◆ **TASK PROMPT**: Please repeat the listing below in its entirety, exactly.
..........
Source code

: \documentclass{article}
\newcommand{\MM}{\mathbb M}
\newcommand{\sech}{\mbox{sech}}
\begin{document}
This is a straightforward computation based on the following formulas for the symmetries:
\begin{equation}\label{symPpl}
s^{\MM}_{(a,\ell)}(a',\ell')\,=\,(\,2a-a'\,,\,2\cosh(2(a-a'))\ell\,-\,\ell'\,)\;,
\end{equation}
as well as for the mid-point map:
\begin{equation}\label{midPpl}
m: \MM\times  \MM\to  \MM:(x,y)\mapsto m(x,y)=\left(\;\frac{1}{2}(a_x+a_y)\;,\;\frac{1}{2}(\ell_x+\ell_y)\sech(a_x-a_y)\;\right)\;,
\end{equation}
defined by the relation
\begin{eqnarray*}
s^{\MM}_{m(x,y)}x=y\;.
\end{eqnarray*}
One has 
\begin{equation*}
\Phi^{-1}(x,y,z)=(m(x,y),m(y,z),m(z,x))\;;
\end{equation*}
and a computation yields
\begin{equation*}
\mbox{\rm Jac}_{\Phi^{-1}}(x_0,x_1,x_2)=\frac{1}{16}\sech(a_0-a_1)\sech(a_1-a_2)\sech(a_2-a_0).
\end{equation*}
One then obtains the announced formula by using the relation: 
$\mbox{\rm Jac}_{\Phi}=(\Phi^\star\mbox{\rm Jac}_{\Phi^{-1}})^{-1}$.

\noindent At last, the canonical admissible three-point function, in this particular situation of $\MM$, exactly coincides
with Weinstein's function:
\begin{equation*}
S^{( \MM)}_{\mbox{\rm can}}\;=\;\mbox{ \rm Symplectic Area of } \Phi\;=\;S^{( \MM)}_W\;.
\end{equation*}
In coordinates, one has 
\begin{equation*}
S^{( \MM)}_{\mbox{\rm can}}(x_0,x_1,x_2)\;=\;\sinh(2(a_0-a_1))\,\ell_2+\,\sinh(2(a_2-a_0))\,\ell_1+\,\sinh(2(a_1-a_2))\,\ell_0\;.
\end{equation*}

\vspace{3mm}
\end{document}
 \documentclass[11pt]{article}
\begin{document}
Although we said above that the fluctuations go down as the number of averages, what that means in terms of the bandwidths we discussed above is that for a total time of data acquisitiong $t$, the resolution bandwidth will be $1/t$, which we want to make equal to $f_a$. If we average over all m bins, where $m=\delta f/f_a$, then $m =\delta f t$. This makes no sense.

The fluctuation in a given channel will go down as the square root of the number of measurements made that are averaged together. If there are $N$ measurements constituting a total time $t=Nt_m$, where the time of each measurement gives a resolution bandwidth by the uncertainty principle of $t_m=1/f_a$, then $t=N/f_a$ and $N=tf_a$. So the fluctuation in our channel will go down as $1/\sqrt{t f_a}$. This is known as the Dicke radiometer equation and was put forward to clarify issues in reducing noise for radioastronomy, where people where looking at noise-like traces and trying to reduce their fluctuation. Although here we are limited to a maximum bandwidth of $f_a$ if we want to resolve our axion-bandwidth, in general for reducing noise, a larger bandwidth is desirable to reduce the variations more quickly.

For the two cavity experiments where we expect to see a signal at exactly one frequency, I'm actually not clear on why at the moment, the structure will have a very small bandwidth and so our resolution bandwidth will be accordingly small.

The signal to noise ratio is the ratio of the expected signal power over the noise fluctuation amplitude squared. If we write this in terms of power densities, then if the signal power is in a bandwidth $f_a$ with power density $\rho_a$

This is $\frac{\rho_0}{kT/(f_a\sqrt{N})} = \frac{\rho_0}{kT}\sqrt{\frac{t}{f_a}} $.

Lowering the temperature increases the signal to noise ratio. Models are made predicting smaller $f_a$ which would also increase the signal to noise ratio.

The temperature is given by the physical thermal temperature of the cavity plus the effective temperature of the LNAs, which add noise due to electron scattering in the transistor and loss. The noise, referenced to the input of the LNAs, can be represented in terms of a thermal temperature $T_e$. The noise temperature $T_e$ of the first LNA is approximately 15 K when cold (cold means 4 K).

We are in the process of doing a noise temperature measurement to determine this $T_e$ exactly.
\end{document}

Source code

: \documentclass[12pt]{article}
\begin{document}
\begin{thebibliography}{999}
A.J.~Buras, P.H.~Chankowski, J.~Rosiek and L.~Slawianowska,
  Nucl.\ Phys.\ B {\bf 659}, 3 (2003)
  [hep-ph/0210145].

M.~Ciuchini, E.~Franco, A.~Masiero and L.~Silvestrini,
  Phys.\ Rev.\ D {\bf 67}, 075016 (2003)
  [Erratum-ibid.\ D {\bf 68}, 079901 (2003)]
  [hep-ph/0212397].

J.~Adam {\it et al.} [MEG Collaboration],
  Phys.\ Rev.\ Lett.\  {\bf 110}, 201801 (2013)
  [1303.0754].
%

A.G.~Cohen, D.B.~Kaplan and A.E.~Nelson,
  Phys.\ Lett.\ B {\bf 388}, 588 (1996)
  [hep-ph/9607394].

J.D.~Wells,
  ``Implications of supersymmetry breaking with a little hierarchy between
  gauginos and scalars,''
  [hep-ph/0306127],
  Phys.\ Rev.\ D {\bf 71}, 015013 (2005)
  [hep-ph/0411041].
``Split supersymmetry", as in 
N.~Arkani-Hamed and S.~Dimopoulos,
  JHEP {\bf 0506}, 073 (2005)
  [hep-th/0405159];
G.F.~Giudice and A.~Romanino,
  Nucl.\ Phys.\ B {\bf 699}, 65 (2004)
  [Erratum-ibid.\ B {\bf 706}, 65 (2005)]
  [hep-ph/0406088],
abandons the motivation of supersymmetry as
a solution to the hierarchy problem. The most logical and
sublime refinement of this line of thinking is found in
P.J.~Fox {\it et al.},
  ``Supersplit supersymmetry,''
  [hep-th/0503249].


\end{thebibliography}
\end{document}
..........
◆ **EXERCISE RESULT**:
Source code

: \documentclass{article}
\newcommand{\MM}{\mathbb M}
\newcommand{\sech}{\mbox{sech}}
\begin{document}
This is a straightforward computation based on the following formulas for the symmetries:
\begin{equation}\label{symPpl}
s^{\MM}_{(a,\ell)}(a',\ell')\,=\,(\,2a-a'\,,\,2\cosh(2(a-a'))\ell\,-\,\ell'\,)\;,
\end{equation}
as well as for the mid-point map:
\begin{equation}\label{midPpl}
m: \MM\times  \MM\to  \MM:(x,y)\mapsto m(x,y)=\left(\;\frac{1}{2}(a_x+a_y)\;,\;\frac{1}{2}(\ell_x+\ell_y)\sech(a_x-a_y)\;\right)\;,
\end{equation}
defined by the relation
\begin{eqnarray*}
s^{\MM}_{m(x,y)}x=y\;.
\end{eqnarray*}
One has 
\begin{equation*}
\Phi^{-1}(x,y,z)=(m(x,y),m(y,z),m(z,x))\;;
\end{equation*}
and a computation yields
\begin{equation*}
\mbox{\rm Jac}_{\Phi^{-1}}(x_0,x_1,x_2)=\frac{1}{16}\sech(a_0-a_1)\sech(a_1-a_2)\sech(a_2-a_0).
\end{equation*}
One then obtains the announced formula by using the relation: 
$\mbox{\rm Jac}_{\Phi}=(\Phi^\star\mbox{\rm Jac}_{\Phi^{-1}})^{-1}$.

\noindent At last, the canonical admissible three-point function, in this particular situation of $\MM$, exactly coincides
with Weinstein's function:
\begin{equation*}
S^{( \MM)}_{\mbox{\rm can}}\;=\;\mbox{ \rm Symplectic Area of } \Phi\;=\;S^{( \MM)}_W\;.
\end{equation*}
In coordinates, one has 
\begin{equation*}
S^{( \MM)}_{\mbox{\rm can}}(x_0,x_1,x_2)\;=\;\sinh(2(a_0-a_1))\,\ell_2+\,\sinh(2(a_2-a_0))\,\ell_1+\,\sinh(2(a_1-a_2))\,\ell_0\;.
\end{equation*}

\vspace{3mm}
\end{document}
 \documentclass[11pt]{article}
\begin{document}
Although we said above that the fluctuations go down as the number of averages, what that means in terms of the bandwidths we discussed above is that for a total time of data acquisitiong $t$, the resolution bandwidth will be $1/t$, which we want to make equal to $f_a$. If we average over all m bins, where $m=\delta f/f_a$, then $m =\delta f t$. This makes no sense.

The fluctuation in a given channel will go down as the square root of the number of measurements made that are averaged together. If there are $N$ measurements constituting a total time $t=Nt_m$, where the time of each measurement gives a resolution bandwidth by the uncertainty principle of $t_m=1/f_a$, then $t=N/f_a$ and $N=tf_a$. So the fluctuation in our channel will go down as $1/\sqrt{t f_a}$. This is known as the Dicke radiometer equation and was put forward to clarify issues in reducing noise for radioastronomy, where people where looking at noise-like traces and trying to reduce their fluctuation. Although here we are limited to a maximum bandwidth of $f_a$ if we want to resolve our axion-bandwidth, in general for reducing noise, a larger bandwidth is desirable to reduce the variations more quickly.

For the two cavity experiments where we expect to see a signal at exactly one frequency, I'm actually not clear on why at the moment, the structure will have a very small bandwidth and so our resolution bandwidth will be accordingly small.

The signal to noise ratio is the ratio of the expected signal power over the noise fluctuation amplitude squared. If we write this in terms of power densities, then if the signal power is in a bandwidth $f_a$ with power density $\rho_a$

This is $\frac{\rho_0}{kT/(f_a\sqrt{N})} = \frac{\rho_0}{kT}\sqrt{\frac{t}{f_a}} $.

Lowering the temperature increases the signal to noise ratio. Models are made predicting smaller $f_a$ which would also increase the signal to noise ratio.

The temperature is given by the physical thermal temperature of the cavity plus the effective temperature of the LNAs, which add noise due to electron scattering in the transistor and loss. The noise, referenced to the input of the LNAs, can be represented in terms of a thermal temperature $T_e$. The noise temperature $T_e$ of the first LNA is approximately 15 K when cold (cold means 4 K).

We are in the process of doing a noise temperature measurement to determine this $T_e$ exactly.
\end{document}

Source code

: \documentclass[12pt]{article}
\begin{document}
\begin{thebibliography}{999}
A.J.~Buras, P.H.~Chankowski, J.~Rosiek and L.~Slawianowska,
  Nucl.\ Phys.\ B {\bf 659}, 3 (2003)
  [hep-ph/0210145].

M.~Ciuchini, E.~Franco, A.~Masiero and L.~Silvestrini,
  Phys.\ Rev.\ D {\bf 67}, 075016 (2003)
  [Erratum-ibid.\ D {\bf 68}, 079901 (2003)]
  [hep-ph/0212397].

J.~Adam {\it et al.} [MEG Collaboration],
  Phys.\ Rev.\ Lett.\  {\bf 110}, 201801 (2013)
  [1303.0754].
%

A.G.~Cohen, D.B.~Kaplan and A.E.~Nelson,
  Phys.\ Lett.\ B {\bf 388}, 588 (1996)
  [hep-ph/9607394].

J.D.~Wells,
  ``Implications of supersymmetry breaking with a little hierarchy between
  gauginos and scalars,''
  [hep-ph/0306127],
  Phys.\ Rev.\ D {\bf 71}, 015013 (2005)
  [hep-ph/0411041].
``Split supersymmetry", as in 
N.~Arkani-Hamed and S.~Dimopoulos,
  JHEP {\bf 0506}, 073 (2005)
  [hep-th/0405159];
G.F.~Giudice and A.~Romanino,
  Nucl.\ Phys.\ B {\bf 699}, 65 (2004)
  [Erratum-ibid.\ B {\bf 706}, 65 (2005)]
  [hep-ph/0406088],
abandons the motivation of supersymmetry as
a solution to the hierarchy problem. The most logical and
sublime refinement of this line of thinking is found in
P.J.~Fox {\it et al.},
  ``Supersplit supersymmetry,''
  [hep-th/0503249].


\end{thebibliography}
\end{document}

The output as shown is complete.